> **ABOUT THIS TASK**
Reproduce, character for character, the lines below from the first through the one with "decentralization. Since it's". Leave pictures out.

Stored items from a collection:
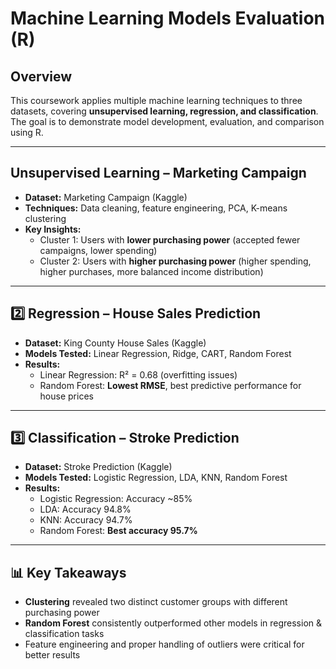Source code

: # Machine Learning Models Evaluation (R)

## Overview
This coursework applies multiple machine learning techniques to three datasets, covering **unsupervised learning, regression, and classification**.  
The goal is to demonstrate model development, evaluation, and comparison using R.

---

## Unsupervised Learning – Marketing Campaign
- **Dataset:** Marketing Campaign (Kaggle)  
- **Techniques:** Data cleaning, feature engineering, PCA, K-means clustering  
- **Key Insights:**
  - Cluster 1: Users with **lower purchasing power** (accepted fewer campaigns, lower spending)  
  - Cluster 2: Users with **higher purchasing power** (higher spending, higher purchases, more balanced income distribution)  

---

## 2️⃣ Regression – House Sales Prediction
- **Dataset:** King County House Sales (Kaggle)  
- **Models Tested:** Linear Regression, Ridge, CART, Random Forest  
- **Results:**
  - Linear Regression: R² = 0.68 (overfitting issues)  
  - Random Forest: **Lowest RMSE**, best predictive performance for house prices  

---

## 3️⃣ Classification – Stroke Prediction
- **Dataset:** Stroke Prediction (Kaggle)  
- **Models Tested:** Logistic Regression, LDA, KNN, Random Forest  
- **Results:**
  - Logistic Regression: Accuracy ~85%  
  - LDA: Accuracy 94.8%  
  - KNN: Accuracy 94.7%  
  - Random Forest: **Best accuracy 95.7%**  

---

## 📊 Key Takeaways
- **Clustering** revealed two distinct customer groups with different purchasing power  
- **Random Forest** consistently outperformed other models in regression & classification tasks  
- Feature engineering and proper handling of outliers were critical for better results  

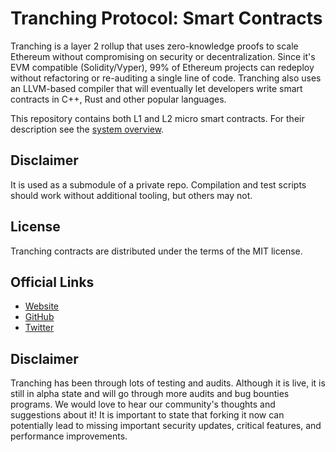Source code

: # Tranching Protocol: Smart Contracts


Tranching is a layer 2 rollup that uses zero-knowledge proofs to scale Ethereum without compromising on security or
decentralization. Since it's EVM compatible (Solidity/Vyper), 99% of Ethereum projects can redeploy without refactoring
or re-auditing a single line of code. Tranching also uses an LLVM-based compiler that will eventually let developers
write smart contracts in C++, Rust and other popular languages.

This repository contains both L1 and L2 micro smart contracts. For their description see the
[system overview](docs/Overview.md).

## Disclaimer

It is used as a submodule of a private repo. Compilation and test scripts should work without additional tooling, but
others may not.

## License

Tranching contracts are distributed under the terms of the MIT license.


## Official Links

- [Website](https://tranching.com/)
- [GitHub](https://github.com/TranchingProtocol)
- [Twitter](https://twitter.com/TranchingPro)

## Disclaimer

Tranching has been through lots of testing and audits. Although it is live, it is still in alpha state and will go
through more audits and bug bounties programs. We would love to hear our community's thoughts and suggestions about it!
It is important to state that forking it now can potentially lead to missing important security updates, critical
features, and performance improvements.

> **ANSWER SECTION**
Source code

: # Machine Learning Models Evaluation (R)

## Overview
This coursework applies multiple machine learning techniques to three datasets, covering **unsupervised learning, regression, and classification**.  
The goal is to demonstrate model development, evaluation, and comparison using R.

---

## Unsupervised Learning – Marketing Campaign
- **Dataset:** Marketing Campaign (Kaggle)  
- **Techniques:** Data cleaning, feature engineering, PCA, K-means clustering  
- **Key Insights:**
  - Cluster 1: Users with **lower purchasing power** (accepted fewer campaigns, lower spending)  
  - Cluster 2: Users with **higher purchasing power** (higher spending, higher purchases, more balanced income distribution)  

---

## 2️⃣ Regression – House Sales Prediction
- **Dataset:** King County House Sales (Kaggle)  
- **Models Tested:** Linear Regression, Ridge, CART, Random Forest  
- **Results:**
  - Linear Regression: R² = 0.68 (overfitting issues)  
  - Random Forest: **Lowest RMSE**, best predictive performance for house prices  

---

## 3️⃣ Classification – Stroke Prediction
- **Dataset:** Stroke Prediction (Kaggle)  
- **Models Tested:** Logistic Regression, LDA, KNN, Random Forest  
- **Results:**
  - Logistic Regression: Accuracy ~85%  
  - LDA: Accuracy 94.8%  
  - KNN: Accuracy 94.7%  
  - Random Forest: **Best accuracy 95.7%**  

---

## 📊 Key Takeaways
- **Clustering** revealed two distinct customer groups with different purchasing power  
- **Random Forest** consistently outperformed other models in regression & classification tasks  
- Feature engineering and proper handling of outliers were critical for better results  

Source code

: # Tranching Protocol: Smart Contracts


Tranching is a layer 2 rollup that uses zero-knowledge proofs to scale Ethereum without compromising on security or
decentralization. Since it's EVM compatible (Solidity/Vyper), 99% of Ethereum projects can redeploy without refactoring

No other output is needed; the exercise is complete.